• _Instructions to follow_:
Your answer must be the full set of records, copied exactly, with no pictures in it.

Records for the task section start

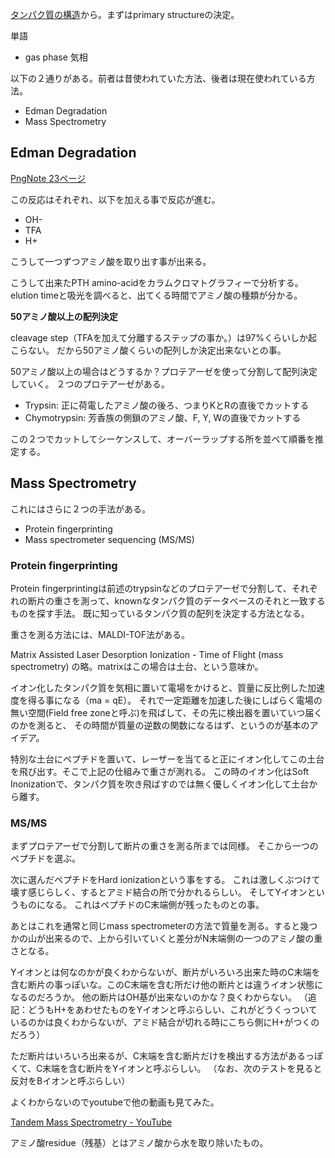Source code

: [タンパク質の構造](タンパク質の構造.md)から。まずはprimary structureの決定。

単語
- gas phase 気相

以下の２通りがある。前者は昔使われていた方法、後者は現在使われている方法。

- Edman Degradation
- Mass Spectrometry

## Edman Degradation

[PngNote 23ページ](https://karino2.github.io/ImageGallery/Biochemistry705x.html#lg=1&slide=22)

この反応はそれぞれ、以下を加える事で反応が進む。

- OH-
- TFA
- H+

こうして一つずつアミノ酸を取り出す事が出来る。

こうして出来たPTH amino-acidをカラムクロマトグラフィーで分析する。elution timeと吸光を調べると、出てくる時間でアミノ酸の種類が分かる。

**50アミノ酸以上の配列決定**

cleavage step（TFAを加えて分離するステップの事か。）は97%くらいしか起こらない。
だから50アミノ酸くらいの配列しか決定出来ないとの事。

50アミノ酸以上の場合はどうするか？プロテアーゼを使って分割して配列決定していく。
２つのプロテアーゼがある。

- Trypsin: 正に荷電したアミノ酸の後ろ、つまりKとRの直後でカットする
- Chymotrypsin: 芳香族の側鎖のアミノ酸、F, Y, Wの直後でカットする

この２つでカットしてシーケンスして、オーバーラップする所を並べて順番を推定する。

## Mass Spectrometry

これにはさらに２つの手法がある。

- Protein fingerprinting
- Mass spectrometer sequencing (MS/MS)

### Protein fingerprinting

Protein fingerprintingは前述のtrypsinなどのプロテアーゼで分割して、それぞれの断片の重さを測って、knownなタンパク質のデータベースのそれと一致するものを探す手法。
既に知っているタンパク質の配列を決定する方法となる。

重さを測る方法には、MALDI-TOF法がある。

Matrix Assisted Laser Desorption Ionization - Time of Flight (mass spectrometry) の略。matrixはこの場合は土台、という意味か。

イオン化したタンパク質を気相に置いて電場をかけると、質量に反比例した加速度を得る事になる（ma = qE）。
それで一定距離を加速した後にしばらく電場の無い空間(Field free zoneと呼ぶ)を飛ばして、その先に検出器を置いていつ届くのかを測ると、
その時間が質量の逆数の関数になるはず、というのが基本のアイデア。

特別な土台にペプチドを置いて、レーザーを当てると正にイオン化してこの土台を飛び出す。そこで上記の仕組みで重さが測れる。
この時のイオン化はSoft Inonizationで、タンパク質を吹き飛ばすのでは無く優しくイオン化して土台から離す。

### MS/MS

まずプロテアーゼで分割して断片の重さを測る所までは同様。
そこから一つのペプチドを選ぶ。

次に選んだペプチドをHard ionizationという事をする。
これは激しくぶつけて壊す感じらしく、するとアミド結合の所で分かれるらしい。
そしてYイオンというものになる。
これはペプチドのC末端側が残ったものとの事。

あとはこれを通常と同じmass spectrometerの方法で質量を測る。すると幾つかの山が出来るので、上から引いていくと差分がN末端側の一つのアミノ酸の重さとなる。

Yイオンとは何なのかが良くわからないが、断片がいろいろ出来た時のC末端を含む断片の事っぽいな。このC末端を含む所だけ他の断片とは違うイオン状態になるのだろうか。
他の断片はOH基が出来ないのかな？良くわからない。
（追記：どうもH+をあわせたものをYイオンと呼ぶらしい、これがどうくっついているのかは良くわからないが、アミド結合が切れる時にこちら側にH+がつくのだろう）

ただ断片はいろいろ出来るが、C末端を含む断片だけを検出する方法があるっぽくて、C末端を含む断片をYイオンと呼ぶらしい。
（なお、次のテストを見ると反対をBイオンと呼ぶらしい）

よくわからないのでyoutubeで他の動画も見てみた。

[Tandem Mass Spectrometry - YouTube](https://www.youtube.com/watch?v=_OKvs6McGAE)

アミノ酸residue（残基）とはアミノ酸から水を取り除いたもの。

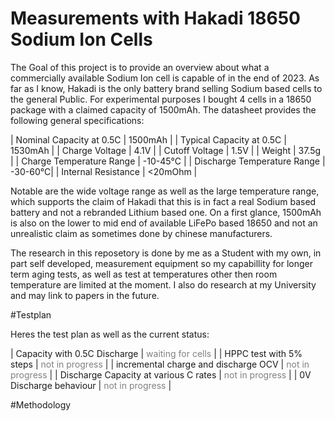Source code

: # Measurements with Hakadi 18650 Sodium Ion Cells

The Goal of this project is to provide an overview about what a commercially available Sodium Ion cell is capable of in the end of 2023. As far as I know, Hakadi is the only battery brand selling Sodium based cells to the general Public. For experimental purposes I bought 4 cells in a 18650 package with a claimed capacity of 1500mAh. The datasheet provides the following general specifications:

| Nominal Capacity at 0.5C | 1500mAh |
| Typical Capacity at 0.5C | 1530mAh |
| Charge Voltage |  4.1V |
| Cutoff Voltage | 1.5V |
| Weight | 37.5g |
| Charge Temperature Range | -10-45°C |
| Discharge Temperature Range | -30-60°C|
| Internal Resistance | <20mOhm |

Notable are the wide voltage range as well as the large temperature range, which supports the claim of Hakadi that this is in fact a real Sodium based battery and not a rebranded Lithium based one. On a first glance, 1500mAh is also on the lower to mid end of available LiFePo based 18650 and not an unrealistic claim as sometimes done by chinese manufacturers.

The research in this reposetory is done by me as a Student with my own, in part self developed, measurement equipment so my capabillity for longer term aging tests, as well as test at temperatures other then room temperature are limited at the moment. I also do research at my University and may link to papers in the future. 

#Testplan

Heres the test plan as well as the current status:

| Capacity with 0.5C Discharge | <span style="color:grey"> waiting for cells </span> |
| HPPC test with 5% steps | <span style="color:grey"> not in progress </span> |
| incremental charge and discharge OCV | <span style="color:grey"> not in progress </span> |
| Discharge Capacity at various C rates | <span style="color:grey"> not in progress </span> |
| 0V Discharge behaviour | <span style="color:grey"> not in progress </span> |

#Methodology


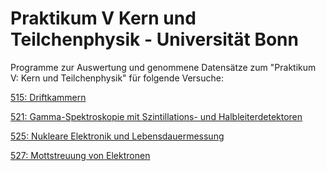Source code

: # Praktikum V Kern und Teilchenphysik - Universität Bonn
Programme zur Auswertung und genommene Datensätze zum "Praktikum V: Kern und Teilchenphysik" für folgende Versuche:

[515: Driftkammern](https://github.com/dschuechter/PraktikumVPublic/tree/master/Versuch_515)

[521: Gamma-Spektroskopie mit Szintillations- und Halbleiterdetektoren](https://github.com/dschuechter/PraktikumVPublic/tree/master/Versuch_521)

[525: Nukleare Elektronik und Lebensdauermessung](https://github.com/dschuechter/PraktikumVPublic/tree/master/Versuch_525)

[527: Mottstreuung von Elektronen](https://github.com/dschuechter/PraktikumVPublic/tree/master/Versuch_527)
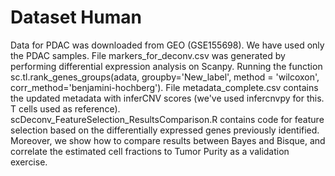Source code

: # Dataset Human
Data for PDAC was downloaded from GEO (GSE155698). We have used only the PDAC samples.
File markers_for_deconv.csv was generated by performing differential expression analysis on Scanpy. Running the function sc.tl.rank_genes_groups(adata, groupby='New_label', method = 'wilcoxon', corr_method='benjamini-hochberg').
File metadata_complete.csv contains the updated metadata with inferCNV scores (we've used infercnvpy for this. T cells used as reference).
scDeconv_FeatureSelection_ResultsComparison.R contains code for feature selection based on the differentially expressed genes previously identified. Moreover, we show how to compare results between Bayes and Bisque, and correlate the estimated cell fractions to Tumor Purity as a validation exercise.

Records for the task section end

• _Output of the task_:
Source code

: [タンパク質の構造](タンパク質の構造.md)から。まずはprimary structureの決定。

単語
- gas phase 気相

以下の２通りがある。前者は昔使われていた方法、後者は現在使われている方法。

- Edman Degradation
- Mass Spectrometry

## Edman Degradation

[PngNote 23ページ](https://karino2.github.io/ImageGallery/Biochemistry705x.html#lg=1&slide=22)

この反応はそれぞれ、以下を加える事で反応が進む。

- OH-
- TFA
- H+

こうして一つずつアミノ酸を取り出す事が出来る。

こうして出来たPTH amino-acidをカラムクロマトグラフィーで分析する。elution timeと吸光を調べると、出てくる時間でアミノ酸の種類が分かる。

**50アミノ酸以上の配列決定**

cleavage step（TFAを加えて分離するステップの事か。）は97%くらいしか起こらない。
だから50アミノ酸くらいの配列しか決定出来ないとの事。

50アミノ酸以上の場合はどうするか？プロテアーゼを使って分割して配列決定していく。
２つのプロテアーゼがある。

- Trypsin: 正に荷電したアミノ酸の後ろ、つまりKとRの直後でカットする
- Chymotrypsin: 芳香族の側鎖のアミノ酸、F, Y, Wの直後でカットする

この２つでカットしてシーケンスして、オーバーラップする所を並べて順番を推定する。

## Mass Spectrometry

これにはさらに２つの手法がある。

- Protein fingerprinting
- Mass spectrometer sequencing (MS/MS)

### Protein fingerprinting

Protein fingerprintingは前述のtrypsinなどのプロテアーゼで分割して、それぞれの断片の重さを測って、knownなタンパク質のデータベースのそれと一致するものを探す手法。
既に知っているタンパク質の配列を決定する方法となる。

重さを測る方法には、MALDI-TOF法がある。

Matrix Assisted Laser Desorption Ionization - Time of Flight (mass spectrometry) の略。matrixはこの場合は土台、という意味か。

イオン化したタンパク質を気相に置いて電場をかけると、質量に反比例した加速度を得る事になる（ma = qE）。
それで一定距離を加速した後にしばらく電場の無い空間(Field free zoneと呼ぶ)を飛ばして、その先に検出器を置いていつ届くのかを測ると、
その時間が質量の逆数の関数になるはず、というのが基本のアイデア。

特別な土台にペプチドを置いて、レーザーを当てると正にイオン化してこの土台を飛び出す。そこで上記の仕組みで重さが測れる。
この時のイオン化はSoft Inonizationで、タンパク質を吹き飛ばすのでは無く優しくイオン化して土台から離す。

### MS/MS

まずプロテアーゼで分割して断片の重さを測る所までは同様。
そこから一つのペプチドを選ぶ。

次に選んだペプチドをHard ionizationという事をする。
これは激しくぶつけて壊す感じらしく、するとアミド結合の所で分かれるらしい。
そしてYイオンというものになる。
これはペプチドのC末端側が残ったものとの事。

あとはこれを通常と同じmass spectrometerの方法で質量を測る。すると幾つかの山が出来るので、上から引いていくと差分がN末端側の一つのアミノ酸の重さとなる。

Yイオンとは何なのかが良くわからないが、断片がいろいろ出来た時のC末端を含む断片の事っぽいな。このC末端を含む所だけ他の断片とは違うイオン状態になるのだろうか。
他の断片はOH基が出来ないのかな？良くわからない。
（追記：どうもH+をあわせたものをYイオンと呼ぶらしい、これがどうくっついているのかは良くわからないが、アミド結合が切れる時にこちら側にH+がつくのだろう）

ただ断片はいろいろ出来るが、C末端を含む断片だけを検出する方法があるっぽくて、C末端を含む断片をYイオンと呼ぶらしい。
（なお、次のテストを見ると反対をBイオンと呼ぶらしい）

よくわからないのでyoutubeで他の動画も見てみた。

[Tandem Mass Spectrometry - YouTube](https://www.youtube.com/watch?v=_OKvs6McGAE)

アミノ酸residue（残基）とはアミノ酸から水を取り除いたもの。

Source code

: # Measurements with Hakadi 18650 Sodium Ion Cells

The Goal of this project is to provide an overview about what a commercially available Sodium Ion cell is capable of in the end of 2023. As far as I know, Hakadi is the only battery brand selling Sodium based cells to the general Public. For experimental purposes I bought 4 cells in a 18650 package with a claimed capacity of 1500mAh. The datasheet provides the following general specifications:

| Nominal Capacity at 0.5C | 1500mAh |
| Typical Capacity at 0.5C | 1530mAh |
| Charge Voltage |  4.1V |
| Cutoff Voltage | 1.5V |
| Weight | 37.5g |
| Charge Temperature Range | -10-45°C |
| Discharge Temperature Range | -30-60°C|
| Internal Resistance | <20mOhm |

Notable are the wide voltage range as well as the large temperature range, which supports the claim of Hakadi that this is in fact a real Sodium based battery and not a rebranded Lithium based one. On a first glance, 1500mAh is also on the lower to mid end of available LiFePo based 18650 and not an unrealistic claim as sometimes done by chinese manufacturers.

The research in this reposetory is done by me as a Student with my own, in part self developed, measurement equipment so my capabillity for longer term aging tests, as well as test at temperatures other then room temperature are limited at the moment. I also do research at my University and may link to papers in the future. 

#Testplan

Heres the test plan as well as the current status:

| Capacity with 0.5C Discharge | <span style="color:grey"> waiting for cells </span> |
| HPPC test with 5% steps | <span style="color:grey"> not in progress </span> |
| incremental charge and discharge OCV | <span style="color:grey"> not in progress </span> |
| Discharge Capacity at various C rates | <span style="color:grey"> not in progress </span> |
| 0V Discharge behaviour | <span style="color:grey"> not in progress </span> |

#Methodology


Source code

: # Praktikum V Kern und Teilchenphysik - Universität Bonn
Programme zur Auswertung und genommene Datensätze zum "Praktikum V: Kern und Teilchenphysik" für folgende Versuche:

[515: Driftkammern](https://github.com/dschuechter/PraktikumVPublic/tree/master/Versuch_515)

[521: Gamma-Spektroskopie mit Szintillations- und Halbleiterdetektoren](https://github.com/dschuechter/PraktikumVPublic/tree/master/Versuch_521)

[525: Nukleare Elektronik und Lebensdauermessung](https://github.com/dschuechter/PraktikumVPublic/tree/master/Versuch_525)

[527: Mottstreuung von Elektronen](https://github.com/dschuechter/PraktikumVPublic/tree/master/Versuch_527)
Source code

: # Dataset Human
Data for PDAC was downloaded from GEO (GSE155698). We have used only the PDAC samples.
File markers_for_deconv.csv was generated by performing differential expression analysis on Scanpy. Running the function sc.tl.rank_genes_groups(adata, groupby='New_label', method = 'wilcoxon', corr_method='benjamini-hochberg').
File metadata_complete.csv contains the updated metadata with inferCNV scores (we've used infercnvpy for this. T cells used as reference).
scDeconv_FeatureSelection_ResultsComparison.R contains code for feature selection based on the differentially expressed genes previously identified. Moreover, we show how to compare results between Bayes and Bisque, and correlate the estimated cell fractions to Tumor Purity as a validation exercise.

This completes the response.